*** MATERIAL PROVIDED Section Begins ***
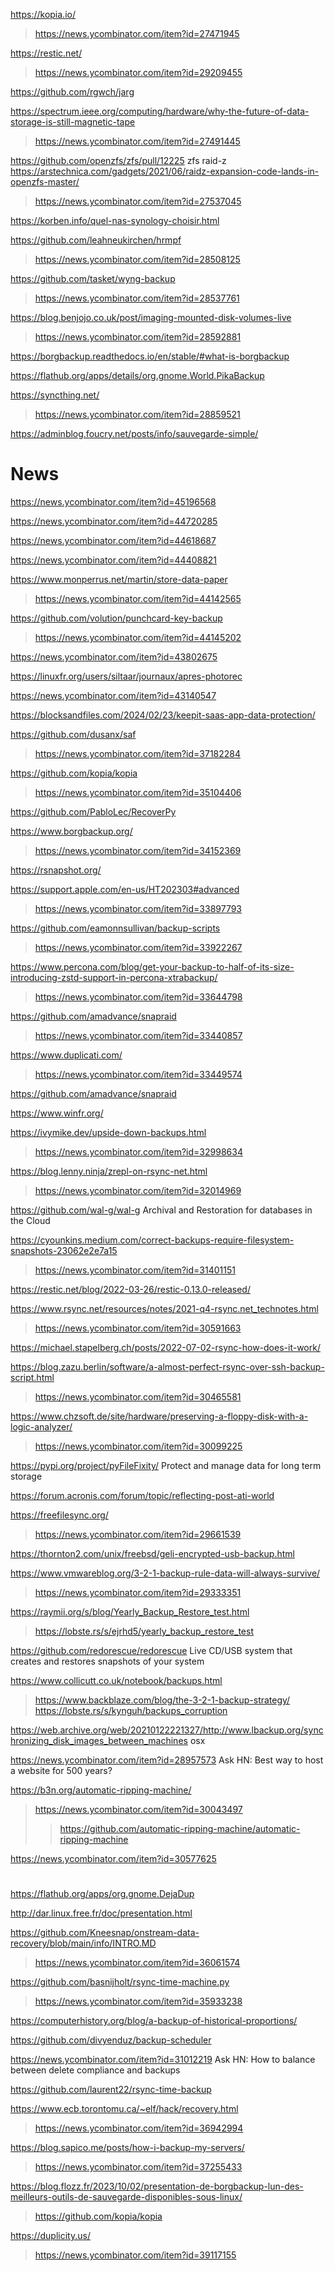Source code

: https://kopia.io/
> https://news.ycombinator.com/item?id=27471945

https://restic.net/
> https://news.ycombinator.com/item?id=29209455

https://github.com/rgwch/jarg

https://spectrum.ieee.org/computing/hardware/why-the-future-of-data-storage-is-still-magnetic-tape
> https://news.ycombinator.com/item?id=27491445

https://github.com/openzfs/zfs/pull/12225 zfs raid-z
https://arstechnica.com/gadgets/2021/06/raidz-expansion-code-lands-in-openzfs-master/
> https://news.ycombinator.com/item?id=27537045

https://korben.info/quel-nas-synology-choisir.html

https://github.com/leahneukirchen/hrmpf
> https://news.ycombinator.com/item?id=28508125

https://github.com/tasket/wyng-backup
> https://news.ycombinator.com/item?id=28537761

https://blog.benjojo.co.uk/post/imaging-mounted-disk-volumes-live
> https://news.ycombinator.com/item?id=28592881

https://borgbackup.readthedocs.io/en/stable/#what-is-borgbackup

https://flathub.org/apps/details/org.gnome.World.PikaBackup

https://syncthing.net/
> https://news.ycombinator.com/item?id=28859521

https://adminblog.foucry.net/posts/info/sauvegarde-simple/

# News
https://news.ycombinator.com/item?id=45196568

https://news.ycombinator.com/item?id=44720285

https://news.ycombinator.com/item?id=44618687

https://news.ycombinator.com/item?id=44408821

https://www.monperrus.net/martin/store-data-paper
> https://news.ycombinator.com/item?id=44142565

https://github.com/volution/punchcard-key-backup
> https://news.ycombinator.com/item?id=44145202

https://news.ycombinator.com/item?id=43802675

https://linuxfr.org/users/siltaar/journaux/apres-photorec

https://news.ycombinator.com/item?id=43140547

https://blocksandfiles.com/2024/02/23/keepit-saas-app-data-protection/

https://github.com/dusanx/saf
> https://news.ycombinator.com/item?id=37182284

https://github.com/kopia/kopia
> https://news.ycombinator.com/item?id=35104406

https://github.com/PabloLec/RecoverPy

https://www.borgbackup.org/
> https://news.ycombinator.com/item?id=34152369

https://rsnapshot.org/

https://support.apple.com/en-us/HT202303#advanced
> https://news.ycombinator.com/item?id=33897793

https://github.com/eamonnsullivan/backup-scripts
> https://news.ycombinator.com/item?id=33922267

https://www.percona.com/blog/get-your-backup-to-half-of-its-size-introducing-zstd-support-in-percona-xtrabackup/
> https://news.ycombinator.com/item?id=33644798

https://github.com/amadvance/snapraid
> https://news.ycombinator.com/item?id=33440857

https://www.duplicati.com/
> https://news.ycombinator.com/item?id=33449574

https://github.com/amadvance/snapraid

https://www.winfr.org/

https://ivymike.dev/upside-down-backups.html
> https://news.ycombinator.com/item?id=32998634

https://blog.lenny.ninja/zrepl-on-rsync-net.html
> https://news.ycombinator.com/item?id=32014969

https://github.com/wal-g/wal-g Archival and Restoration for databases in the Cloud

https://cyounkins.medium.com/correct-backups-require-filesystem-snapshots-23062e2e7a15
> https://news.ycombinator.com/item?id=31401151

https://restic.net/blog/2022-03-26/restic-0.13.0-released/

https://www.rsync.net/resources/notes/2021-q4-rsync.net_technotes.html
> https://news.ycombinator.com/item?id=30591663

https://michael.stapelberg.ch/posts/2022-07-02-rsync-how-does-it-work/

https://blog.zazu.berlin/software/a-almost-perfect-rsync-over-ssh-backup-script.html
> https://news.ycombinator.com/item?id=30465581

https://www.chzsoft.de/site/hardware/preserving-a-floppy-disk-with-a-logic-analyzer/
> https://news.ycombinator.com/item?id=30099225

https://pypi.org/project/pyFileFixity/ Protect and manage data for long term storage

https://forum.acronis.com/forum/topic/reflecting-post-ati-world

https://freefilesync.org/
> https://news.ycombinator.com/item?id=29661539

https://thornton2.com/unix/freebsd/geli-encrypted-usb-backup.html

https://www.vmwareblog.org/3-2-1-backup-rule-data-will-always-survive/
> https://news.ycombinator.com/item?id=29333351

https://raymii.org/s/blog/Yearly_Backup_Restore_test.html
> https://lobste.rs/s/ejrhd5/yearly_backup_restore_test

https://github.com/redorescue/redorescue Live CD/USB system that creates and restores snapshots of your system

https://www.collicutt.co.uk/notebook/backups.html
> https://www.backblaze.com/blog/the-3-2-1-backup-strategy/
> https://lobste.rs/s/kynguh/backups_corruption

https://web.archive.org/web/20210122221327/http://www.lbackup.org/synchronizing_disk_images_between_machines osx

https://news.ycombinator.com/item?id=28957573 Ask HN: Best way to host a website for 500 years?

https://b3n.org/automatic-ripping-machine/
> https://news.ycombinator.com/item?id=30043497
> > https://github.com/automatic-ripping-machine/automatic-ripping-machine

https://news.ycombinator.com/item?id=30577625

#
https://flathub.org/apps/org.gnome.DejaDup

http://dar.linux.free.fr/doc/presentation.html

https://github.com/Kneesnap/onstream-data-recovery/blob/main/info/INTRO.MD
> https://news.ycombinator.com/item?id=36061574

https://github.com/basnijholt/rsync-time-machine.py
> https://news.ycombinator.com/item?id=35933238

https://computerhistory.org/blog/a-backup-of-historical-proportions/

https://github.com/divyenduz/backup-scheduler

https://news.ycombinator.com/item?id=31012219 Ask HN: How to balance between delete compliance and backups

https://github.com/laurent22/rsync-time-backup

https://www.ecb.torontomu.ca/~elf/hack/recovery.html
> https://news.ycombinator.com/item?id=36942994

https://blog.sapico.me/posts/how-i-backup-my-servers/
> https://news.ycombinator.com/item?id=37255433

https://blog.flozz.fr/2023/10/02/presentation-de-borgbackup-lun-des-meilleurs-outils-de-sauvegarde-disponibles-sous-linux/
>  https://github.com/kopia/kopia

https://duplicity.us/
> https://news.ycombinator.com/item?id=39117155



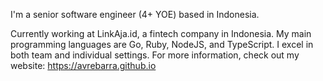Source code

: I'm a senior software engineer (4+ YOE) based in Indonesia.

Currently working at LinkAja.id, a fintech company in Indonesia. My main programming languages are Go, Ruby, NodeJS, and TypeScript. I excel in both team and individual settings. For more information, check out my website: https://avrebarra.github.io
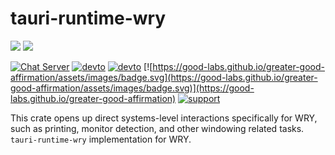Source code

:# tauri-runtime-wry

[![](https://img.shields.io/crates/v/tauri-runtime-wry?style=flat-square)](https://crates.io/crates/tauri-runtime-wry) ![](https://img.shields.io/crates/l/tauri-runtime-wry?style=flat-square)

[![Chat Server](https://img.shields.io/badge/chat-on%20discord-7289da.svg)](https://discord.gg/SpmNs4S)
[![devto](https://img.shields.io/badge/blog-dev.to-black.svg)](https://dev.to/tauri-runtime-wry)
[![devto](https://img.shields.io/badge/documentation-tauri.studio-purple.svg)](https://tauri.studio/docs/getting-started/intro)
[![https://good-labs.github.io/greater-good-affirmation/assets/images/badge.svg](https://good-labs.github.io/greater-good-affirmation/assets/images/badge.svg)](https://good-labs.github.io/greater-good-affirmation)
[![support](https://img.shields.io/badge/sponsor-open%20collective-blue.svg)](https://opencollective.com/tauri)

This crate opens up direct systems-level interactions specifically for WRY, such as printing, monitor detection, and other windowing related tasks. `tauri-runtime-wry` implementation for WRY.
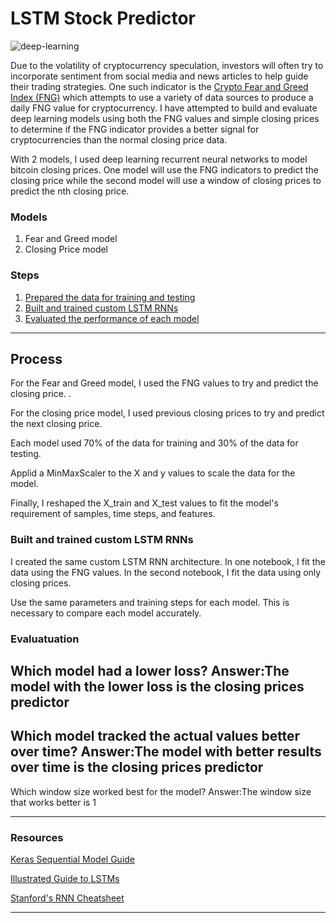 # LSTM Stock Predictor

![deep-learning](https://thumbor.forbes.com/thumbor/960x0/https%3A%2F%2Fblogs-images.forbes.com%2Fkevinmurnane%2Ffiles%2F2016%2F03%2Fgoogle-deepmind-artificial-intelligence-2-970x0-970x646.jpg)


Due to the volatility of cryptocurrency speculation, investors will often try to incorporate sentiment from social media and news articles to help guide their trading strategies. One such indicator is the [Crypto Fear and Greed Index (FNG)](https://alternative.me/crypto/fear-and-greed-index/) which attempts to use a variety of data sources to produce a daily FNG value for cryptocurrency. I have attempted to build and evaluate deep learning models using both the FNG values and simple closing prices to determine if the FNG indicator provides a better signal for cryptocurrencies than the normal closing price data.

With 2 models, I used deep learning recurrent neural networks to model bitcoin closing prices. One model will use the FNG indicators to predict the closing price while the second model will use a window of closing prices to predict the nth closing price.

### Models

1. Fear and Greed model
2. Closing Price model


### Steps

1. [Prepared the data for training and testing](#prepare-the-data-for-training-and-testing)
2. [Built and trained custom LSTM RNNs](#build-and-train-custom-lstm-rnns)
3. [Evaluated the performance of each model](#evaluate-the-performance-of-each-model)

- - -

## Process

For the Fear and Greed model, I used the FNG values to try and predict the closing price. .

For the closing price model, I used previous closing prices to try and predict the next closing price. 

Each model used 70% of the data for training and 30% of the data for testing.

Applid a MinMaxScaler to the X and y values to scale the data for the model.

Finally, I reshaped the X_train and X_test values to fit the model's requirement of samples, time steps, and features. 

### Built and trained custom LSTM RNNs

I created the same custom LSTM RNN architecture. In one notebook, I fit the data using the FNG values. In the second notebook, I fit the data using only closing prices.

Use the same parameters and training steps for each model. This is necessary to compare each model accurately.

### Evaluatuation

Which model had a lower loss?
Answer:The model with the lower loss is the closing prices predictor
----------------------------
Which model tracked the actual values better over time?
Answer:The model with better results over time is the closing prices predictor
----------------------------
Which window size worked best for the model?
Answer:The window size that works better is 1

- - -

### Resources

[Keras Sequential Model Guide](https://keras.io/getting-started/sequential-model-guide/)

[Illustrated Guide to LSTMs](https://towardsdatascience.com/illustrated-guide-to-lstms-and-gru-s-a-step-by-step-explanation-44e9eb85bf21)

[Stanford's RNN Cheatsheet](https://stanford.edu/~shervine/teaching/cs-230/cheatsheet-recurrent-neural-networks)

- - -



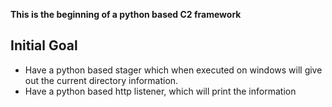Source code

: **This is the beginning of a python based C2 framework**

## Initial Goal
- Have a python based stager which when executed on windows will give out the current directory information.
- Have a python based http listener, which will print the information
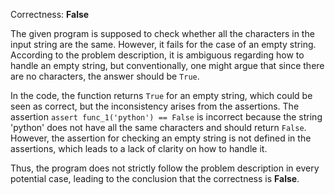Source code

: Correctness: **False**

The given program is supposed to check whether all the characters in the input string are the same. However, it fails for the case of an empty string. According to the problem description, it is ambiguous regarding how to handle an empty string, but conventionally, one might argue that since there are no characters, the answer should be `True`. 

In the code, the function returns `True` for an empty string, which could be seen as correct, but the inconsistency arises from the assertions. The assertion `assert func_1('python') == False` is incorrect because the string 'python' does not have all the same characters and should return `False`. However, the assertion for checking an empty string is not defined in the assertions, which leads to a lack of clarity on how to handle it.

Thus, the program does not strictly follow the problem description in every potential case, leading to the conclusion that the correctness is **False**.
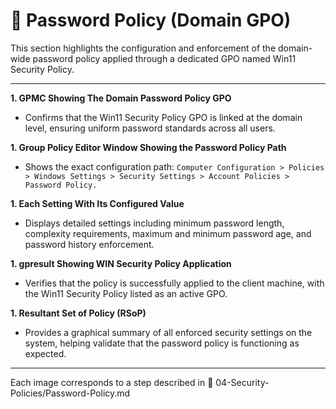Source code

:# 🔐 Password Policy (Domain GPO)
This section highlights the configuration and enforcement of the domain-wide password policy applied through a dedicated GPO named Win11 Security Policy.

---

**1. GPMC Showing The Domain Password Policy GPO**
- Confirms that the Win11 Security Policy GPO is linked at the domain level, ensuring uniform password standards across all users.

**1. Group Policy Editor Window Showing the Password Policy Path**
- Shows the exact configuration path:
`Computer Configuration > Policies > Windows Settings > Security Settings > Account Policies > Password Policy.`

**1. Each Setting With Its Configured Value**
- Displays detailed settings including minimum password length, complexity requirements, maximum and minimum password age, and password history enforcement.

**1. gpresult Showing WIN Security Policy Application**
- Verifies that the policy is successfully applied to the client machine, with the Win11 Security Policy listed as an active GPO.

**1. Resultant Set of Policy (RSoP)**
- Provides a graphical summary of all enforced security settings on the system, helping validate that the password policy is functioning as expected.

---

Each image corresponds to a step described in 📂 04-Security-Policies/Password-Policy.md
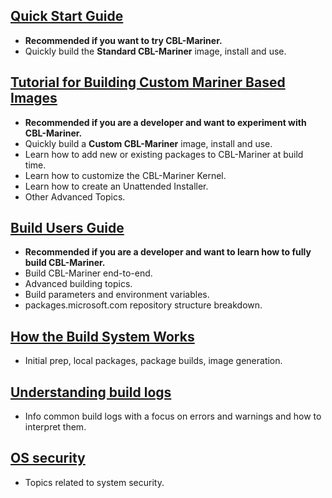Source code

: ## [Quick Start Guide](docs/quick_start/quickstart.md)

- **Recommended if you want to try CBL-Mariner.**
- Quickly build the **Standard CBL-Mariner** image, install and use.

## [Tutorial for Building Custom Mariner Based Images](https://github.com/microsoft/CBL-MarinerTutorials)

- **Recommended if you are a developer and want to experiment with CBL-Mariner.**
- Quickly build a **Custom CBL-Mariner** image, install and use.
- Learn how to add new or existing packages to CBL-Mariner at build time.
- Learn how to customize the CBL-Mariner Kernel.
- Learn how to create an Unattended Installer.
- Other Advanced Topics.

## [Build Users Guide](docs/building/building.md)

- **Recommended if you are a developer and want to learn how to fully build CBL-Mariner.**
- Build CBL-Mariner end-to-end.
- Advanced building topics.
- Build parameters and environment variables.
- packages.microsoft.com repository structure breakdown.

## [How the Build System Works](docs/how_it_works/0_intro.md)

- Initial prep, local packages, package builds, image generation.

## [Understanding build logs](docs/how_it_works/6_logs.md)

- Info common build logs with a focus on errors and warnings and how to interpret them.

## [OS security](docs/security/intro.md)

- Topics related to system security.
*** MATERIAL PROVIDED Section Ends ***
**TASK ITEM:** The answer should consist only of the lines above from the one with "### Evaluatuation" through the one with "The given program", repeated exactly, with no pictures among them.

**WRITTEN ANSWER:**
### Evaluatuation

Which model had a lower loss?
Answer:The model with the lower loss is the closing prices predictor
----------------------------
Which model tracked the actual values better over time?
Answer:The model with better results over time is the closing prices predictor
----------------------------
Which window size worked best for the model?
Answer:The window size that works better is 1

- - -

### Resources

[Keras Sequential Model Guide](https://keras.io/getting-started/sequential-model-guide/)

[Illustrated Guide to LSTMs](https://towardsdatascience.com/illustrated-guide-to-lstms-and-gru-s-a-step-by-step-explanation-44e9eb85bf21)

[Stanford's RNN Cheatsheet](https://stanford.edu/~shervine/teaching/cs-230/cheatsheet-recurrent-neural-networks)

- - -



Source code

: **This is the beginning of a python based C2 framework**

## Initial Goal
- Have a python based stager which when executed on windows will give out the current directory information.
- Have a python based http listener, which will print the information
Source code

: Correctness: **False**

The given program is supposed to check whether all the characters in the input string are the same. However, it fails for the case of an empty string. According to the problem description, it is ambiguous regarding how to handle an empty string, but conventionally, one might argue that since there are no characters, the answer should be `True`. 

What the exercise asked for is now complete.